Archive for the ‘ds106’ Category

 

Lover Bird Calls

Saturday, June 23rd, 2012


cc licensed ( BY NC SA ) flickr photo shared by Vijay..

I took a spin on the random button for the ds106 audio asignments and ha ha ha, I got one I had submitted, Character Bird Calls:

Like some people use special whistles to attract birds, your task is to create an 30 second or less audio file that might be used to “call” a particular character from a movie, tv, or real life. It cannot feature voices, but sounds only (try http://freesounds.org). Write a description why this sound would be attractive to the character, why it would be effective (be inventive, write a story about it).

(Stranglely the example I did, Calling Dr Oliver never got added, hmmmm).

So began to consider maybe a pair of characters calling each other, who might that be? My brain mulled back to the childhood TV shows I watched, so here is my bird call (details below the fold) (don’t peek)?

The two source sounds came from Freesounds:

To reduce qa lot of track clutter, in Aduactity I use the SPlit command to break up parts of a track.

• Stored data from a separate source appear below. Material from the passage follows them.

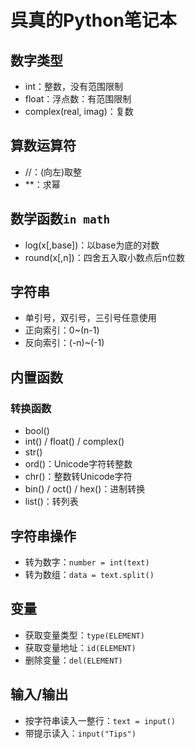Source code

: # 呉真的Python笔记本

## 数字类型

* int：整数，没有范围限制
* float：浮点数：有范围限制
* complex(real, imag)：复数

## 算数运算符

* //：(向左)取整
* **：求幂

## 数学函数`in math`

* log(x[,base])：以base为底的对数
* round(x[,n])：四舍五入取小数点后n位数

## 字符串

* 单引号，双引号，三引号任意使用
* 正向索引：0~(n-1)
* 反向索引：(-n)~(-1)

## 内置函数

### 转换函数

* bool()
* int() / float() / complex()
* str()
* ord()：Unicode字符转整数
* chr()：整数转Unicode字符
* bin() / oct() / hex()：进制转换
* list()：转列表

## 字符串操作

* 转为数字：`number = int(text)`
* 转为数组：`data = text.split()`

## 变量

* 获取变量类型：`type(ELEMENT)`
* 获取变量地址：`id(ELEMENT)`
* 删除变量：`del(ELEMENT)`

## 输入/输出

* 按字符串读入一整行：`text = input()`
* 带提示读入：`input("Tips")`
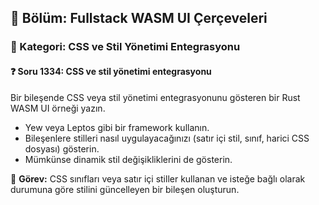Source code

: ## 📘 Bölüm: Fullstack WASM UI Çerçeveleri  
### 🔹 Kategori: CSS ve Stil Yönetimi Entegrasyonu  
#### ❓ Soru 1334: CSS ve stil yönetimi entegrasyonu

Bir bileşende CSS veya stil yönetimi entegrasyonunu gösteren bir Rust WASM UI örneği yazın.

- Yew veya Leptos gibi bir framework kullanın.
- Bileşenlere stilleri nasıl uygulayacağınızı (satır içi stil, sınıf, harici CSS dosyası) gösterin.
- Mümkünse dinamik stil değişikliklerini de gösterin.

🔧 **Görev:** CSS sınıfları veya satır içi stiller kullanan ve isteğe bağlı olarak durumuna göre stilini güncelleyen bir bileşen oluşturun.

Using the cursor tool, mark the point where you want a track split into two pieces, and select Edit – Clip Boundaries – Split (or command I):

(click for full size image)

And you can then use the Time Shift Tool (line with arrows at both ends, I keep calling it the “Move tool”) to slide the split clip to a different location on the time line:

You can also achieve this with doing a copy of a selection and pasting, but the Time Shift tool on its own is worth knowing about for adjusting where sounds occur on the timeline.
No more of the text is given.